#### [Data for the task]
++++++++++

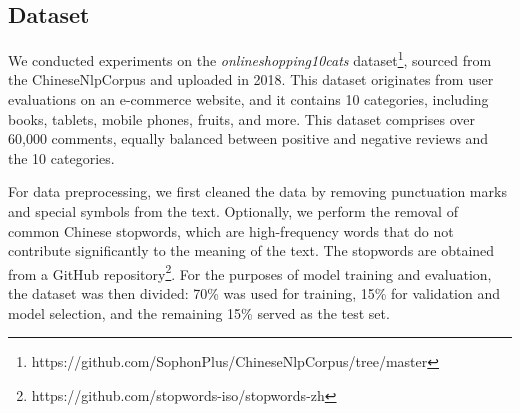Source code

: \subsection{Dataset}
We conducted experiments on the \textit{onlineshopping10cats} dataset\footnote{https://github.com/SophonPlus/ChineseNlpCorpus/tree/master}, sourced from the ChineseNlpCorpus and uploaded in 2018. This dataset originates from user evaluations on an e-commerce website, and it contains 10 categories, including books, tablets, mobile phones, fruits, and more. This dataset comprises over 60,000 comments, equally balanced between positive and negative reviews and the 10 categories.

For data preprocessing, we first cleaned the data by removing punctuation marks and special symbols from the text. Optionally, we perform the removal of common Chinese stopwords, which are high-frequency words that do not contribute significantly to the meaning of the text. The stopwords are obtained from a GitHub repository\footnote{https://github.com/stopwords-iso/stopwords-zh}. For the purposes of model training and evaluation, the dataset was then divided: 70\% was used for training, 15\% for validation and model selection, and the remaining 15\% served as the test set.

++++++++++

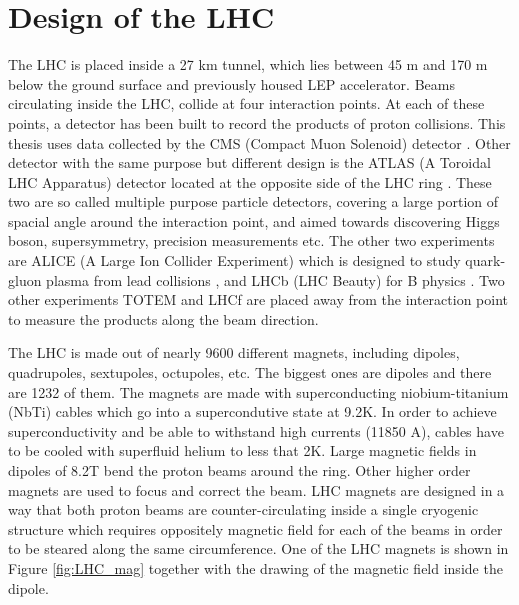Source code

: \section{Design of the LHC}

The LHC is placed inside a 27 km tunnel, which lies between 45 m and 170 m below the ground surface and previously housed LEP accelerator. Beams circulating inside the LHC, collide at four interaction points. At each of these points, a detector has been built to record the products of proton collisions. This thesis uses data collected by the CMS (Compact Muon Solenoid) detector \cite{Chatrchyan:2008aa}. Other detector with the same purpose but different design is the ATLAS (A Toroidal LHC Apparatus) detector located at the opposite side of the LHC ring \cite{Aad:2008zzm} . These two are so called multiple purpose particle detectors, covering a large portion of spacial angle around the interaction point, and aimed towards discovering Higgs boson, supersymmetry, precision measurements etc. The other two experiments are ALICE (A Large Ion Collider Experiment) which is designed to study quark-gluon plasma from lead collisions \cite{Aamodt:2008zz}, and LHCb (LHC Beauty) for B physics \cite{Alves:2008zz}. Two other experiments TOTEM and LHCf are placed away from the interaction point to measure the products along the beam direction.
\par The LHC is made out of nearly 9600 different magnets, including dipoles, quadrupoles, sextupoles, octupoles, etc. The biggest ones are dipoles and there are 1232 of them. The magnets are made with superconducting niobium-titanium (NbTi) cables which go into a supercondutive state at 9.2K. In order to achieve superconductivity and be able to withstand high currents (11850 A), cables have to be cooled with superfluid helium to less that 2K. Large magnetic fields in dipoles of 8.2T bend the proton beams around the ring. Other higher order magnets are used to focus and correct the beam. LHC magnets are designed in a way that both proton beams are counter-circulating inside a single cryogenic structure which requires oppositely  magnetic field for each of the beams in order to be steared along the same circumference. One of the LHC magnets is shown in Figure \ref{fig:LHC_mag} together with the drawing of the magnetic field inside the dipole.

++++++++++

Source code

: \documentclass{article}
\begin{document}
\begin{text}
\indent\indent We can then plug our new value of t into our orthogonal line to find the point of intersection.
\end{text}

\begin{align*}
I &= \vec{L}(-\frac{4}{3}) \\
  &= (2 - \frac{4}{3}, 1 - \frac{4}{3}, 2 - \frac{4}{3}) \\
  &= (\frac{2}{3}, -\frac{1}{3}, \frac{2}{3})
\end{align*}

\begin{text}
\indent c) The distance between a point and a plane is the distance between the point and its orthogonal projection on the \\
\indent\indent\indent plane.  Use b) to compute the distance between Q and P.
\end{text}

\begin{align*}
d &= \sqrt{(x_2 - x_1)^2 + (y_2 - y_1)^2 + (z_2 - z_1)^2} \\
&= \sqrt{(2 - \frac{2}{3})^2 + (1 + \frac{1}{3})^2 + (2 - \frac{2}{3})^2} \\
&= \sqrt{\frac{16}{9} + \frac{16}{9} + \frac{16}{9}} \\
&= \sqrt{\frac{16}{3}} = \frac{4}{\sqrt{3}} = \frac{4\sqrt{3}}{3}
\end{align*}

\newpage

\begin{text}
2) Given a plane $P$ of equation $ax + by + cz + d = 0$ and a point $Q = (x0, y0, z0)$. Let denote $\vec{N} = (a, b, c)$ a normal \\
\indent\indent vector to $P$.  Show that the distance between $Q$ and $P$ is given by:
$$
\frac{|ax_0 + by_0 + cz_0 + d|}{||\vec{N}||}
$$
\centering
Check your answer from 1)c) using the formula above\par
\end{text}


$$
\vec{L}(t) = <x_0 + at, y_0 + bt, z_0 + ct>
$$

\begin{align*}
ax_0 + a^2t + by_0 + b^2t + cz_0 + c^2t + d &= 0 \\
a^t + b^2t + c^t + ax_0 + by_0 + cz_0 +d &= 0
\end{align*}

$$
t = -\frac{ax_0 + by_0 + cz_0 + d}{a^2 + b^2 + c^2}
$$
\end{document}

++++++++++

#### [About this task]
Go line by line through the data above and report each one that holds the string "sqrt".

#### [Exercise response]
d &= \sqrt{(x_2 - x_1)^2 + (y_2 - y_1)^2 + (z_2 - z_1)^2} \\
&= \sqrt{(2 - \frac{2}{3})^2 + (1 + \frac{1}{3})^2 + (2 - \frac{2}{3})^2} \\
&= \sqrt{\frac{16}{9} + \frac{16}{9} + \frac{16}{9}} \\
&= \sqrt{\frac{16}{3}} = \frac{4}{\sqrt{3}} = \frac{4\sqrt{3}}{3}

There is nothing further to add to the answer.